Overviews of the individual packages should be contained in the package overview file in the API documentation.

Database of users and annotations

As previously mentioned, an original design goal was to allow any sort of backing store to be used to hold the annotation database. Over time, this design has not been carefully followed, and much of the interface specification has taken place inside of the DBClient class. In particular, calls to obtain a reference to the annotation database hard code the creation of a DBClient instance, rather than using a factory implementation to obtain access to the data store. All further discussion of the implementation will therefore be focused on this particular implementation of the data store.

The data store is implemented using a Microsoft SQL Server database. In order to facilitate use of the application in both on- and off-line environments, a version of the database server is installed locally when the application is installed, and this local version is periodically synchronized with the central database. Previously, the "normal" method of operation was assumed to be on-line, with off-line status considered to be exceptional. For performance reasons, this assumption is likely to be reversed, so that the local data store is always the current source of annotation information, with periodic updates still made to the central data store.

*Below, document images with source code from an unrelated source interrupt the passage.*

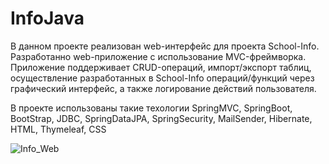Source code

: # InfoJava


В данном проекте реализован web-интерфейс для проекта School-Info. Разработанно web-приложение с использование MVC-фреймворка. Приложение поддерживает CRUD-операций, импорт/экспорт таблиц, осуществление разработанных в School-Info операций/функций через графический интерфейс, а также логирование действий пользователя.

В проекте использованы такие техологии SpringMVC, SpringBoot, BootStrap, JDBC, SpringDataJPA, SpringSecurity, MailSender, Hibernate, HTML, Thymeleaf, CSS

![Info_Web](materials/info_java.gif)

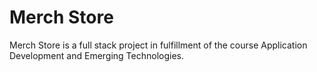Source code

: # Merch Store

Merch Store is a full stack project in fulfillment of the course Application Development and Emerging Technologies.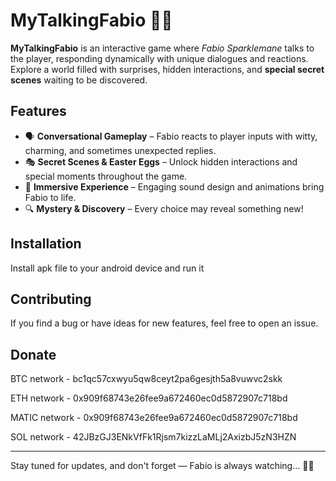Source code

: # MyTalkingFabio 🦄✨  

**MyTalkingFabio** is an interactive game where *Fabio Sparklemane* talks to the player, responding dynamically with unique dialogues and reactions. Explore a world filled with surprises, hidden interactions, and **special secret scenes** waiting to be discovered.  

## Features  
- 🗣️ **Conversational Gameplay** – Fabio reacts to player inputs with witty, charming, and sometimes unexpected replies.  
- 🎭 **Secret Scenes & Easter Eggs** – Unlock hidden interactions and special moments throughout the game.  
- 🌟 **Immersive Experience** – Engaging sound design and animations bring Fabio to life.  
- 🔍 **Mystery & Discovery** – Every choice may reveal something new!  

## Installation 
Install apk file to your android device and run it

## Contributing  
If you find a bug or have ideas for new features, feel free to open an issue.  

## Donate
BTC network - bc1qc57cxwyu5qw8ceyt2pa6gesjth5a8vuwvc2skk

ETH network - 0x909f68743e26fee9a672460ec0d5872907c718bd

MATIC network - 0x909f68743e26fee9a672460ec0d5872907c718bd

SOL network - 42JBzGJ3ENkVfFk1Rjsm7kizzLaMLj2AxizbJ5zN3HZN

---  
Stay tuned for updates, and don't forget — Fabio is always watching... 👀✨
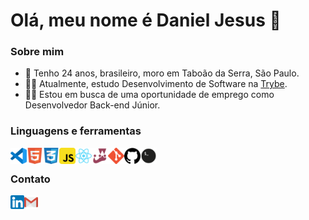 # Olá, meu nome é Daniel Jesus 👋

### Sobre mim

- 🧔 Tenho 24 anos, brasileiro, moro em Taboão da Serra, São Paulo.
- 👨‍🎓 Atualmente, estudo Desenvolvimento de Software na [Trybe](https://www.betrybe.com/).
- 👨‍💻 Estou em busca de uma oportunidade de emprego como Desenvolvedor Back-end Júnior.

### Linguagens e ferramentas

<img align="left" alt="Visual Studio Code" width="26px" src="https://github.com/danieljs-dev/danieljs-dev/blob/main/icons/vscode.png" />
<img align="left" alt="HTML5" width="26px" src="https://github.com/danieljs-dev/danieljs-dev/blob/main/icons/html5.png" />
<img align="left" alt="CSS3" width="26px" src="https://github.com/danieljs-dev/danieljs-dev/blob/main/icons/css3.png" />
<img align="left" alt="JavaScript" width="26px" src="https://github.com/danieljs-dev/danieljs-dev/blob/main/icons/javascript.png" />
<img align="left" alt="React" width="26px" src="https://github.com/danieljs-dev/danieljs-dev/blob/main/icons/react.png" />
<img align="left" alt="Jest" width="26px" src="https://github.com/danieljs-dev/danieljs-dev/blob/main/icons/jest.png" />
<img align="left" alt="Git" width="26px" src="https://github.com/danieljs-dev/danieljs-dev/blob/main/icons/git.png" />
<img align="left" alt="GitHub" width="26px" src="https://github.com/danieljs-dev/danieljs-dev/blob/main/icons/github.png" />
<img align="left" alt="Terminal" width="26px" src="https://github.com/danieljs-dev/danieljs-dev/blob/main/icons/terminal.png" />

<br />

### Contato

[<img align="left" alt="Daniel J. Souza | LinkedIn" width="22px" src="https://github.com/danieljs-dev/danieljs-dev/blob/main/icons/linkedin.png" />](https://www.linkedin.com/in/daniel-js)
[<img align="left" alt="Daniel J. Souza | Email" width="22px" src="https://github.com/danieljs-dev/danieljs-dev/blob/main/icons/gmail.png" />](mailto:dev.danieljs@gmail.com)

The most important table in the database is the notations table. The current schema of this table is as follows:

Columns in the notations table
Column Name Data type Description
id int A unique identifier for the annotation. See note on generation of these ids below
url varchar(256) The URL of the content this annotation refers to
addressStart varchar(256) The starting address annotation's text anchor. See note on addresses below
addressEnd varchar(256) The ending address of the annotation's text anchor.
type varchar(32) The type of the annotation, such as text note, bookmark, etc.
author varchar(64) Who created the annotation? This should really contain the user id rather than name
target varchar(32) A singleton field describing the target of the annotation, whose purpose has been subsumed by the NotationModes table
viewableBy varchar(64) A singleton field describing who can view the annotation, whose purpose has been subsumed by the NotationModes table
subject varchar(64) A user-generated subject for the annotation, generally used as a human-readable identifier. Some exceptions to this exist.
discussionID int If this annotation is part of a discussion, a reference to the discussion ID which correlates postings to a discussion together. If the annotation is not part of a discussion, this field is null.
regarding int Another annotation in this table that this annotation refers to. Used only by the discussion mechanism currently.
created datetime The date and time on which this annotation was created. Generally system supplied.
modified datetime The date and time on which this annotation was last modified. Generally system supplied.
body text The content of the annotation; usually user entered text, although exceptions exist
rowguid uniqueidentifier A unique system generated identifier used for synchronization purposes
Diagram image If the annotation is a diagram (or an ink annotation), this field contains the data associated with the diagram.
viewmode varchar(32) Specifies how the annotation should be displayed.
isReference varchar(8) If set to true, then the body of the annotation actually contains a URL; the content stored at this URL is then the content of the annotation.

More details on the tables in the database are available here.

Generation of ID values

Addressing Scheme

A scheme must be created to facilitate identifying portions of text referenced by annotations. The current scheme employed by the eTextReader system is similar to that used by the XPath systems. Document content is modeled as a tree of nodes, and selection of a portion of the content is done by outlining the path through this tree needed to reach the content in question.

Since the content being displayed by the eTextReader is often outside of the user's control, it is possible for an address to be correct at the time of annotation creation, but to have subsequent changes to the content break this address. The eTextReader attempts to minimize this probability by starting all paths at an element containing an XML ID attribute. If this is done, then changes outside the range of content specified by the ID should not break any addresses that start at the given ID value. If an ID attribute cannot be found along the path from the selection to the root node of the tree, a path is generated starting at the top of the tree.

Currently, no effort is made to identify links that may have been broken. One possible way of doing this is to store a checksum of the selected content, and verifiying that this checksum is correct when the annotation is loaded. Note that this only allows us to know when a link has been broken; it will likely not be all that useful when attempting to locate the correct location of the link.